→ **MATERIAL TO PROCESS**:
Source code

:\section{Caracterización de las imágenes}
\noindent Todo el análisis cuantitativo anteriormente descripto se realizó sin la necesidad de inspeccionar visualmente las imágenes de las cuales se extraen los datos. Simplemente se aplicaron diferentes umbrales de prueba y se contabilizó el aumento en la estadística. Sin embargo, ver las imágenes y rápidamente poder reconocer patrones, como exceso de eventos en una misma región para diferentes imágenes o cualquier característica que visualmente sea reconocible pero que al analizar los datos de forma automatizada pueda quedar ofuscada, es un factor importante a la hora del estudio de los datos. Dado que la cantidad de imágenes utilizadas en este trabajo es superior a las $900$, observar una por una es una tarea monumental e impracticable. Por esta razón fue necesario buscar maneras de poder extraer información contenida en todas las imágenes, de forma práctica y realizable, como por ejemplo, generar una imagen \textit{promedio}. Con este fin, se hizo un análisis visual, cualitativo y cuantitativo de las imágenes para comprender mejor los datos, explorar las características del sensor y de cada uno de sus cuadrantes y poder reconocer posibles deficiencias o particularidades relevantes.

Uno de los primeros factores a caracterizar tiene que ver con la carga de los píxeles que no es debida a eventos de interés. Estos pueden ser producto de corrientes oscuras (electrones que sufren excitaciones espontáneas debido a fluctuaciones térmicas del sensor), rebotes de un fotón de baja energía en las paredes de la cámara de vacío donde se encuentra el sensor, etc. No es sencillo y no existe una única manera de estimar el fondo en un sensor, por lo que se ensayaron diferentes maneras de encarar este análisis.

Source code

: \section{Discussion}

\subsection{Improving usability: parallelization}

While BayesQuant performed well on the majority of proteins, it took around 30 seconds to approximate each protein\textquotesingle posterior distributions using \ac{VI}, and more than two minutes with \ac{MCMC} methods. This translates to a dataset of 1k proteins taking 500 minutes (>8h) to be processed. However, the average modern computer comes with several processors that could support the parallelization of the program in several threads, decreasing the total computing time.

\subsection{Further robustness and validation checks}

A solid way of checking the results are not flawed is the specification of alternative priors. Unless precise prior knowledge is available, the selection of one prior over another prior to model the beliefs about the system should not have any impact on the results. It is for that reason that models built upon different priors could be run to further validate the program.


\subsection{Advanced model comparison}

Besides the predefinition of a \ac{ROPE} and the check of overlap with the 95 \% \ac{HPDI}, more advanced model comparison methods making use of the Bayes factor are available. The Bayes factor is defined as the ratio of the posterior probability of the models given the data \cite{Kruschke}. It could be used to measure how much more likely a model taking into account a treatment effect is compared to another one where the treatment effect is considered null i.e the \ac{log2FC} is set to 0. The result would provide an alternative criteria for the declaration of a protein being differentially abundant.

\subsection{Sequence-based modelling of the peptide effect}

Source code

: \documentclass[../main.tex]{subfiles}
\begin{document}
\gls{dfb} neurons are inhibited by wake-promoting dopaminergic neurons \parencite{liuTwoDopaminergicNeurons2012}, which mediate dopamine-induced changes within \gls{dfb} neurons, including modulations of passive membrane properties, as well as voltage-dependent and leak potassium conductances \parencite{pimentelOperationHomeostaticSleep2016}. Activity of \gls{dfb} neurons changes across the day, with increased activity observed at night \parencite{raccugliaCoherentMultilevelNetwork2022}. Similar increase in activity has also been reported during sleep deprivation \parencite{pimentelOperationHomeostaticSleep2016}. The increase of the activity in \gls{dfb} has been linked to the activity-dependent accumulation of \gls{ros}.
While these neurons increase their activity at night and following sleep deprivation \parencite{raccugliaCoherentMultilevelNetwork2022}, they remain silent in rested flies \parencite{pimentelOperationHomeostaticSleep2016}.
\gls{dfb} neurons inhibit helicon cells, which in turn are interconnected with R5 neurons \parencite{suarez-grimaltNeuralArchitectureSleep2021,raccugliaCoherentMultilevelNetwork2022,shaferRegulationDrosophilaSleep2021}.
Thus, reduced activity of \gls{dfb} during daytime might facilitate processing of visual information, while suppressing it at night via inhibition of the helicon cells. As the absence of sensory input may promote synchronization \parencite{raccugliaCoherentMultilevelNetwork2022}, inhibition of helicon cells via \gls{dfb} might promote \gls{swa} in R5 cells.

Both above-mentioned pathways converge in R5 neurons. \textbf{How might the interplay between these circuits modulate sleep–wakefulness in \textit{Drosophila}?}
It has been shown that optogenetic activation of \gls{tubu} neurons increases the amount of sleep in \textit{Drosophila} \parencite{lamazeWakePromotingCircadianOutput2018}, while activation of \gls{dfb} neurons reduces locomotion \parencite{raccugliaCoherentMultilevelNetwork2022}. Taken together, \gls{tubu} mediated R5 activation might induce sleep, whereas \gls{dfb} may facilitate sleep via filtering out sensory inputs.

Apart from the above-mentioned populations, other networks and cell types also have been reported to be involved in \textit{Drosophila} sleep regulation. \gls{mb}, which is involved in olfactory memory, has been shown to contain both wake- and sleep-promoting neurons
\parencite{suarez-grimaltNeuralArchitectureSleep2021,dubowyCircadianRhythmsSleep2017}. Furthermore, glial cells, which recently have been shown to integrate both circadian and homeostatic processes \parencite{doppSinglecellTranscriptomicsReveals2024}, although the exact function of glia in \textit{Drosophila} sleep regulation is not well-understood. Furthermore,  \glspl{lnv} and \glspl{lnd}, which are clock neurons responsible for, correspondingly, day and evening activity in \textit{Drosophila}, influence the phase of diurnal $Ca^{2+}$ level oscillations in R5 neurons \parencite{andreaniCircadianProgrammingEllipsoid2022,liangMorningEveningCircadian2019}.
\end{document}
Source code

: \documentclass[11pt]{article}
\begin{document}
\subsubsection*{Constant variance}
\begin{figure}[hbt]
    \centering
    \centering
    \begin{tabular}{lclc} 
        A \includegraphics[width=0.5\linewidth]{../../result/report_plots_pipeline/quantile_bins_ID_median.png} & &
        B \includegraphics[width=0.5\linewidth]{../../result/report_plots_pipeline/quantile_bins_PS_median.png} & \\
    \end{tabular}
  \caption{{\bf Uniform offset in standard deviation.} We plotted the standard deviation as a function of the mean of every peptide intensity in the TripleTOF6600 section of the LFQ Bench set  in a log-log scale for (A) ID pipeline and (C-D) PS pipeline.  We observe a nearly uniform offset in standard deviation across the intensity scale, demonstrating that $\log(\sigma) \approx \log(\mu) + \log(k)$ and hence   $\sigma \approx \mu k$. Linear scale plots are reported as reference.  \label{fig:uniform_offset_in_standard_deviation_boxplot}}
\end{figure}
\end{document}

--

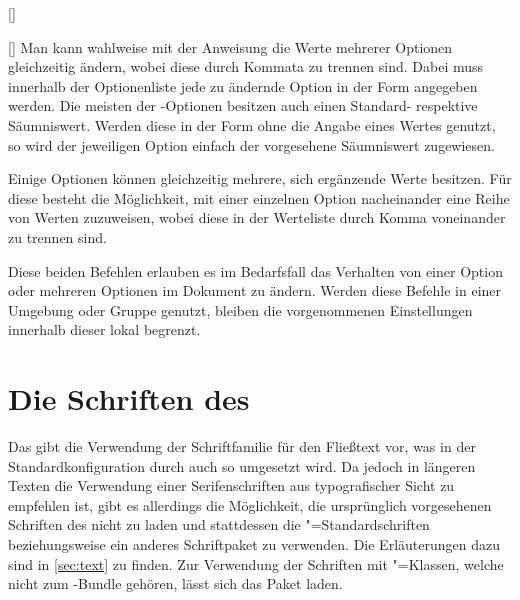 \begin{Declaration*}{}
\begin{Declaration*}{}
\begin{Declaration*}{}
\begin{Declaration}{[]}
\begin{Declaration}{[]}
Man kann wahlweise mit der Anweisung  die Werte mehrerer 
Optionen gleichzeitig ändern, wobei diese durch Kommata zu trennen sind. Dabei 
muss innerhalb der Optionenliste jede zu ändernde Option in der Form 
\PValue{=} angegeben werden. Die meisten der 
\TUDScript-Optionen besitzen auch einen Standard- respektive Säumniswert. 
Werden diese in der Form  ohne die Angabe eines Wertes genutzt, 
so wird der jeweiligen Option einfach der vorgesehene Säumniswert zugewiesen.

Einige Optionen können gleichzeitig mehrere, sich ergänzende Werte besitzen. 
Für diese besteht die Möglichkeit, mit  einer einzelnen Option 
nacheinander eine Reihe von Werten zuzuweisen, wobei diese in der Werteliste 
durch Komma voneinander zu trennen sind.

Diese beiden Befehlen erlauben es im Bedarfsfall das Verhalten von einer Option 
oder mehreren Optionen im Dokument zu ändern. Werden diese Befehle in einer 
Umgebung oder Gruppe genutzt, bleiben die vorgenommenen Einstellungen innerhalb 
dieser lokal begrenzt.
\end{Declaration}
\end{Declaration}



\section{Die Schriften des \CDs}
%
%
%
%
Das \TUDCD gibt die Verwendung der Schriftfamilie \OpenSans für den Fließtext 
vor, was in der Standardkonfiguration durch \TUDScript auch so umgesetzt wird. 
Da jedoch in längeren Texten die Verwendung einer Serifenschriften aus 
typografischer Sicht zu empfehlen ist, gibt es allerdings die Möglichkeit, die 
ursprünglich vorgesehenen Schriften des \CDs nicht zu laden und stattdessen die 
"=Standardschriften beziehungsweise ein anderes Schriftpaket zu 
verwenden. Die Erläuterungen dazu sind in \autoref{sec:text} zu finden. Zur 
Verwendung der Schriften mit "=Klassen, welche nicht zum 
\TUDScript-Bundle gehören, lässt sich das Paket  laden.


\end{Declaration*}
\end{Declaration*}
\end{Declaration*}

...

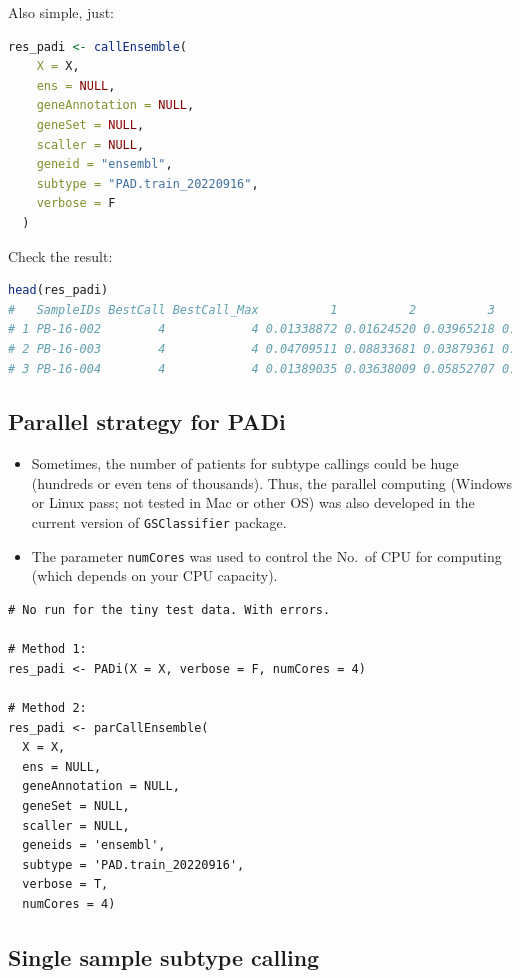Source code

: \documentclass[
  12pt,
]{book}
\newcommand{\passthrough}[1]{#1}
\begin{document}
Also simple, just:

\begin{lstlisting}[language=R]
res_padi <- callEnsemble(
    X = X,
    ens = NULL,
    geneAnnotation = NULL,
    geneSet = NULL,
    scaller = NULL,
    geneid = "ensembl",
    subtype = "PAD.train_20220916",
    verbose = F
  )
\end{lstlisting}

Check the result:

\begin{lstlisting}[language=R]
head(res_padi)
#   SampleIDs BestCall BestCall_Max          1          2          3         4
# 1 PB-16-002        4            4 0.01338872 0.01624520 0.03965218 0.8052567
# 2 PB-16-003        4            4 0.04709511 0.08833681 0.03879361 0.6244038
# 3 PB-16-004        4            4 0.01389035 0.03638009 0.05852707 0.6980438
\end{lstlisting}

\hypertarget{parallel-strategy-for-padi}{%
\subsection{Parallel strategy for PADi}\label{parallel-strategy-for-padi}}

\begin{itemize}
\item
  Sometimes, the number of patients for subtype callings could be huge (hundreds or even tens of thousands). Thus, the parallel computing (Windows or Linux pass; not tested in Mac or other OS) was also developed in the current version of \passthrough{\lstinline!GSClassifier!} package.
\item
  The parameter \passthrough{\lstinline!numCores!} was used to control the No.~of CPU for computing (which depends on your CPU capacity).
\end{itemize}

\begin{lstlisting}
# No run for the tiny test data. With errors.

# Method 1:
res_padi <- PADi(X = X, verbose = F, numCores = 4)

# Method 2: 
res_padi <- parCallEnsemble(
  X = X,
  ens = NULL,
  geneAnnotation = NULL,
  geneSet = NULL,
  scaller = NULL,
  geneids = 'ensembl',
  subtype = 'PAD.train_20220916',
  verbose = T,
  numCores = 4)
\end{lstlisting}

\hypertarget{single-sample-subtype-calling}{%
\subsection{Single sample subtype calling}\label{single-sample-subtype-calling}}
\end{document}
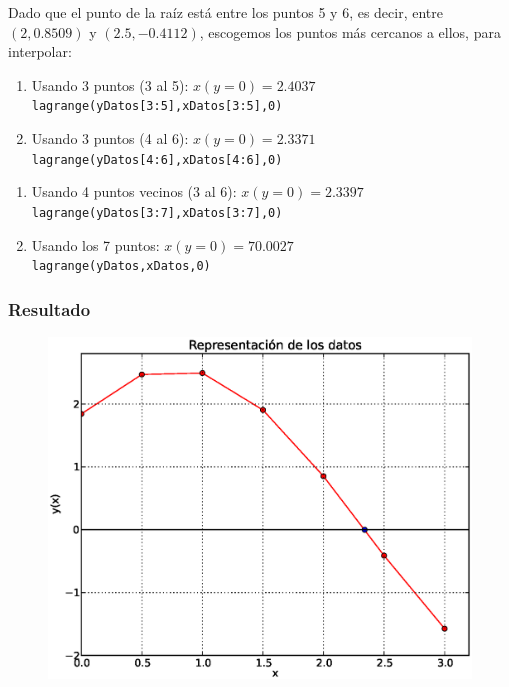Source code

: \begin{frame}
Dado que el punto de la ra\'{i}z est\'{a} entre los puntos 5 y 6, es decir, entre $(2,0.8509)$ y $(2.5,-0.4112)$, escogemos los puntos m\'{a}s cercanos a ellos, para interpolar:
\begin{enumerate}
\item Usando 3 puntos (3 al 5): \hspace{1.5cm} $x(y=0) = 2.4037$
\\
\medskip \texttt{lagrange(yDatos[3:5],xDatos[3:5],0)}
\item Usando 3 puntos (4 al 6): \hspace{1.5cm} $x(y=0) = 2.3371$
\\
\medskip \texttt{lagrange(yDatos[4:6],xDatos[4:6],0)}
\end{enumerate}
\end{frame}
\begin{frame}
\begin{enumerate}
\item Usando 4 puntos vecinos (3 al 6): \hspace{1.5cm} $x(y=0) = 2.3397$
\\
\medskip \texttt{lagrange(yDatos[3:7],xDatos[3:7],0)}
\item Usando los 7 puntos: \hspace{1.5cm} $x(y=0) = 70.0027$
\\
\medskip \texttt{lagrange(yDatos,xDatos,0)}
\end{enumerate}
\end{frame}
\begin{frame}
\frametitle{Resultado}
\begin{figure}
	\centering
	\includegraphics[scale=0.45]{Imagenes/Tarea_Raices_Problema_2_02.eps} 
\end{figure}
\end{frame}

→ **TASK BRIEF**: Each line in the data that holds the string "Verwendung" needs to be copied.

→ **COMPLETED EXERCISE**:
Das \TUDCD gibt die Verwendung der Schriftfamilie \OpenSans für den Fließtext 
Da jedoch in längeren Texten die Verwendung einer Serifenschriften aus 
Verwendung der Schriften mit "=Klassen, welche nicht zum 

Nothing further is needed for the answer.